(Beginning of Entries provided)

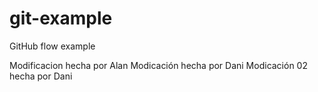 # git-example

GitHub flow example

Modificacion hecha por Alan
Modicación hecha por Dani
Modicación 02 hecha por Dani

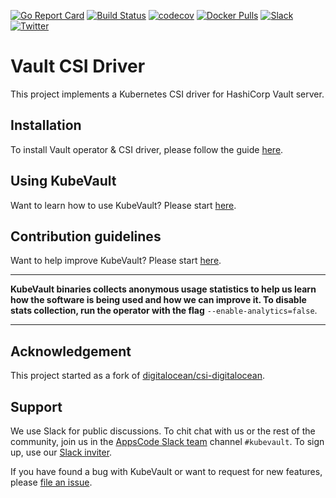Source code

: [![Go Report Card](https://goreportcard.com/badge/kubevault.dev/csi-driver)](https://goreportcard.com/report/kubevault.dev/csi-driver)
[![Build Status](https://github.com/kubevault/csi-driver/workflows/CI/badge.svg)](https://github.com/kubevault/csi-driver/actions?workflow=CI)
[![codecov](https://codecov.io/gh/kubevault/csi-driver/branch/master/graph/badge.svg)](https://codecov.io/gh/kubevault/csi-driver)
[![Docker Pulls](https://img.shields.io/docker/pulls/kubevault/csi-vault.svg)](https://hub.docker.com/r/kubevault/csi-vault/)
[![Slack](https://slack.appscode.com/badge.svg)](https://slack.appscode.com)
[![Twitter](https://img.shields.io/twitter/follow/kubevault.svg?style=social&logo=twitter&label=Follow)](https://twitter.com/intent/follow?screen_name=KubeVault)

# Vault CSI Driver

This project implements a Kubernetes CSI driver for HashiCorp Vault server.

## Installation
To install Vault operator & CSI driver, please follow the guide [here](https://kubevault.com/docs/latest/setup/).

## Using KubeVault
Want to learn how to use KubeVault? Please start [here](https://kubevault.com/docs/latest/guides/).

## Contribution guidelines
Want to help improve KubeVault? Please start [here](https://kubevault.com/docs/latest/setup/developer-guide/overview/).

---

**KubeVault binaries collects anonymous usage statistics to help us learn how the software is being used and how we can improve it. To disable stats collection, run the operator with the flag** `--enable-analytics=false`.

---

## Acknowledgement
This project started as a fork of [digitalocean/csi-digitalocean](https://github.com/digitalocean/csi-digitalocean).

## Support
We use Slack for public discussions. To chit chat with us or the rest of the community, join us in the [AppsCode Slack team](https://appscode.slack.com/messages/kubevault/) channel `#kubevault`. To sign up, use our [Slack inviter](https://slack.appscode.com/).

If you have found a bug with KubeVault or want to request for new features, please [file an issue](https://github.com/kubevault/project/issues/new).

(End of Entries provided)

=== Work item ===
A verbatim transcription of the listing is expected, with no pictures included.

=== Answer to this exercise ===
 # git-example

GitHub flow example

Modificacion hecha por Alan
Modicación hecha por Dani
Modicación 02 hecha por Dani

Source code

: [![Go Report Card](https://goreportcard.com/badge/kubevault.dev/csi-driver)](https://goreportcard.com/report/kubevault.dev/csi-driver)
[![Build Status](https://github.com/kubevault/csi-driver/workflows/CI/badge.svg)](https://github.com/kubevault/csi-driver/actions?workflow=CI)
[![codecov](https://codecov.io/gh/kubevault/csi-driver/branch/master/graph/badge.svg)](https://codecov.io/gh/kubevault/csi-driver)
[![Docker Pulls](https://img.shields.io/docker/pulls/kubevault/csi-vault.svg)](https://hub.docker.com/r/kubevault/csi-vault/)
[![Slack](https://slack.appscode.com/badge.svg)](https://slack.appscode.com)
[![Twitter](https://img.shields.io/twitter/follow/kubevault.svg?style=social&logo=twitter&label=Follow)](https://twitter.com/intent/follow?screen_name=KubeVault)

# Vault CSI Driver

This project implements a Kubernetes CSI driver for HashiCorp Vault server.

## Installation
To install Vault operator & CSI driver, please follow the guide [here](https://kubevault.com/docs/latest/setup/).

## Using KubeVault
Want to learn how to use KubeVault? Please start [here](https://kubevault.com/docs/latest/guides/).

## Contribution guidelines
Want to help improve KubeVault? Please start [here](https://kubevault.com/docs/latest/setup/developer-guide/overview/).

---

**KubeVault binaries collects anonymous usage statistics to help us learn how the software is being used and how we can improve it. To disable stats collection, run the operator with the flag** `--enable-analytics=false`.

---

## Acknowledgement
This project started as a fork of [digitalocean/csi-digitalocean](https://github.com/digitalocean/csi-digitalocean).

## Support
We use Slack for public discussions. To chit chat with us or the rest of the community, join us in the [AppsCode Slack team](https://appscode.slack.com/messages/kubevault/) channel `#kubevault`. To sign up, use our [Slack inviter](https://slack.appscode.com/).

If you have found a bug with KubeVault or want to request for new features, please [file an issue](https://github.com/kubevault/project/issues/new).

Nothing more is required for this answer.